MARINE archaeologist Stuart Bacon has used cutting edge technology to discover a “new” church hidden beneath the waves.

Mr Bacon, who first located the lost city of Dunwich in the 1970s, is making “spectacular” new discoveries in a £25,000 survey of the Suffolk seabed.

He has dived off Dunwich countless times but has now used new technology to map an area believed to contain the remnants of structures which were once important features of the landscape.

As Mr Bacon navigated the North Sea in a boat with four other marine experts he told how a church, which he had been trying to find for years, had been discovered.

The chosen site for the survey is known to contain debris from two churches and a priory - at one time Dunwich had 16 churches, chapels and monasteries - but now evidence of another ecclesiastical building has been uncovered.

Mr Bacon believes that it is the remains of St John's Church. This was Dunwich's leading church through the Middle Ages and it contained a chapel dedicated to St Nicholas.

In 1510 a pier was erected in an attempt to act as a breakwater from the sea, and in 1542 further funds were raised in a bid to save the building, but to no avail, and the building was largely demolished before it went over the cliffs.

Mr Bacon, director of the Suffolk Underwater Studies, said yesterday: “The weather is bad but one of the main things is the surface conditions are quite good and we can carry on work.

“We have found a new church. I knew there were three here but now we have another one. It is one I have been trying to find for years.

“This is new information and it means that the results of the survey are going to be quite spectacular.”

He added: “At the moment we are deploying to try and find evidence of Roman occupation off the entrance to the river Blyth and from where I am sitting you can not image the coastline how it was 2,000 years ago.

“This is a very exciting time but I can remember when we had the expeditions and found a church and various items and I think that was just as exciting. We may dive later on this year.”

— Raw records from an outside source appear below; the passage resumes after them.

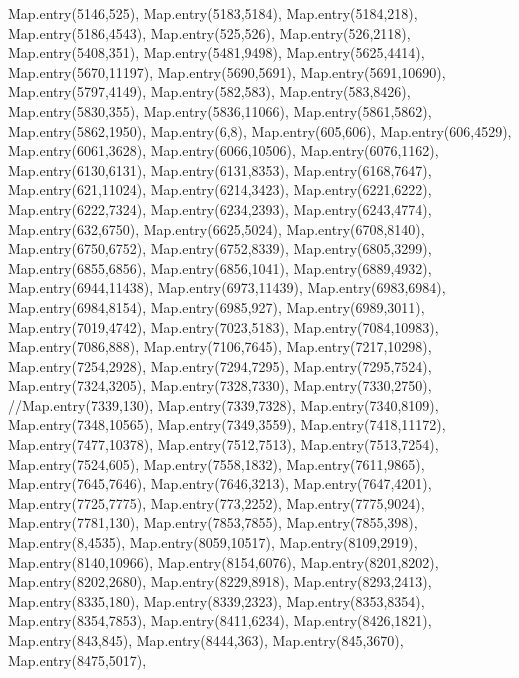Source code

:     Map.entry(5146,525),
    Map.entry(5183,5184),
    Map.entry(5184,218),
    Map.entry(5186,4543),
    Map.entry(525,526),
    Map.entry(526,2118),
    Map.entry(5408,351),
    Map.entry(5481,9498),
    Map.entry(5625,4414),
    Map.entry(5670,11197),
    Map.entry(5690,5691),
    Map.entry(5691,10690),
    Map.entry(5797,4149),
    Map.entry(582,583),
    Map.entry(583,8426),
    Map.entry(5830,355),
    Map.entry(5836,11066),
    Map.entry(5861,5862),
    Map.entry(5862,1950),
    Map.entry(6,8),
    Map.entry(605,606),
    Map.entry(606,4529),
    Map.entry(6061,3628),
    Map.entry(6066,10506),
    Map.entry(6076,1162),
    Map.entry(6130,6131),
    Map.entry(6131,8353),
    Map.entry(6168,7647),
    Map.entry(621,11024),
    Map.entry(6214,3423),
    Map.entry(6221,6222),
    Map.entry(6222,7324),
    Map.entry(6234,2393),
    Map.entry(6243,4774),
    Map.entry(632,6750),
    Map.entry(6625,5024),
    Map.entry(6708,8140),
    Map.entry(6750,6752),
    Map.entry(6752,8339),
    Map.entry(6805,3299),
    Map.entry(6855,6856),
    Map.entry(6856,1041),
    Map.entry(6889,4932),
    Map.entry(6944,11438),
    Map.entry(6973,11439),
    Map.entry(6983,6984),
    Map.entry(6984,8154),
    Map.entry(6985,927),
    Map.entry(6989,3011),
    Map.entry(7019,4742),
    Map.entry(7023,5183),
    Map.entry(7084,10983),
    Map.entry(7086,888),
    Map.entry(7106,7645),
    Map.entry(7217,10298),
    Map.entry(7254,2928),
    Map.entry(7294,7295),
    Map.entry(7295,7524),
    Map.entry(7324,3205),
    Map.entry(7328,7330),
    Map.entry(7330,2750),
    //Map.entry(7339,130),
    Map.entry(7339,7328),
    Map.entry(7340,8109),
    Map.entry(7348,10565),
    Map.entry(7349,3559),
    Map.entry(7418,11172),
    Map.entry(7477,10378),
    Map.entry(7512,7513),
    Map.entry(7513,7254),
    Map.entry(7524,605),
    Map.entry(7558,1832),
    Map.entry(7611,9865),
    Map.entry(7645,7646),
    Map.entry(7646,3213),
    Map.entry(7647,4201),
    Map.entry(7725,7775),
    Map.entry(773,2252),
    Map.entry(7775,9024),
    Map.entry(7781,130),
    Map.entry(7853,7855),
    Map.entry(7855,398),
    Map.entry(8,4535),
    Map.entry(8059,10517),
    Map.entry(8109,2919),
    Map.entry(8140,10966),
    Map.entry(8154,6076),
    Map.entry(8201,8202),
    Map.entry(8202,2680),
    Map.entry(8229,8918),
    Map.entry(8293,2413),
    Map.entry(8335,180),
    Map.entry(8339,2323),
    Map.entry(8353,8354),
    Map.entry(8354,7853),
    Map.entry(8411,6234),
    Map.entry(8426,1821),
    Map.entry(843,845),
    Map.entry(8444,363),
    Map.entry(845,3670),
    Map.entry(8475,5017),

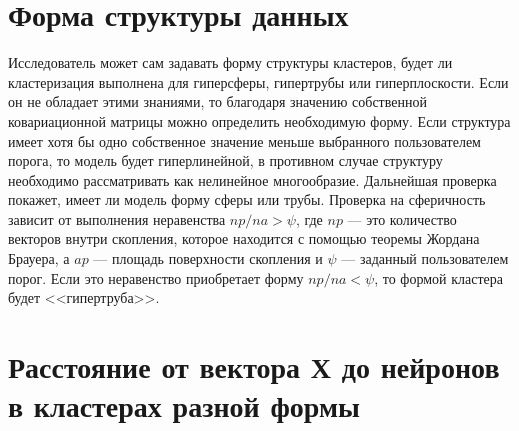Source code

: \documentclass[unicode, 12pt, a4paper,oneside,fleqn]{article}
\begin{document}
\section{Форма структуры данных}

Исследователь может сам задавать форму структуры кластеров, будет ли
кластеризация выполнена для гиперсферы, гипертрубы или
гиперплоскости. Если он не обладает этими знаниями, то благодаря
значению собственной ковариационной матрицы можно определить
необходимую форму. Если структура имеет хотя бы одно собственное
значение меньше выбранного пользователем порога, то модель будет
гиперлинейной, в противном случае структуру необходимо рассматривать
как нелинейное многообразие. Дальнейшая проверка покажет, имеет ли
модель форму сферы или трубы. Проверка на сферичность зависит от
выполнения неравенства $np/na > \psi$, где $np$ — это количество
векторов внутри скопления, которое находится с помощью теоремы Жордана
Брауера, а $ap$ — площадь поверхности скопления и $\psi$ — заданный
пользователем порог. Если это неравенство приобретает форму
$np/na < \psi$, то формой кластера будет <<гипертруба>>.

\section{Расстояние от вектора Х до нейронов в кластерах разной формы}
\end{document}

The remains of the lost city of Dunwich, Britain's own underwater 'Atlantis', have slowly been mapped in recent years and Mr Bacon hopes the success of this latest survey will provide the impetus for further investment in the research.

Mr Bacon has teamed up with David Sear, of the University of Southampton, to use underwater acoustic imaging technology to find out what lies beneath the surface from a depth of 10ft to 50ft.

It has taken two years for this survey to be organised and represents another milestone in a long-running investigation to discover what lies beneath the waves.

This latest survey is highly significant for it uses equipment never employed here before and it can detect material through the sediment. Visibility for divers is only a few centimetres under water due to the high levels of silt.

Dunwich was once a thriving city and port to rival London in the 12th and 13th century but storms, erosion and floods have wiped out most of the settlement and eaten away a mile of land.

Prof Sear said, before the survey started: “Technical advances, such as side-scan multibeam sonar, have massively improved our ability to create accurate acoustic images of the sea floor, and this survey should greatly enhance our knowledge of the site.”

The findings will be presented as a new public display for the Dunwich Museum. Funding has come from the Esmee Fairbairn Foundation and English Heritage.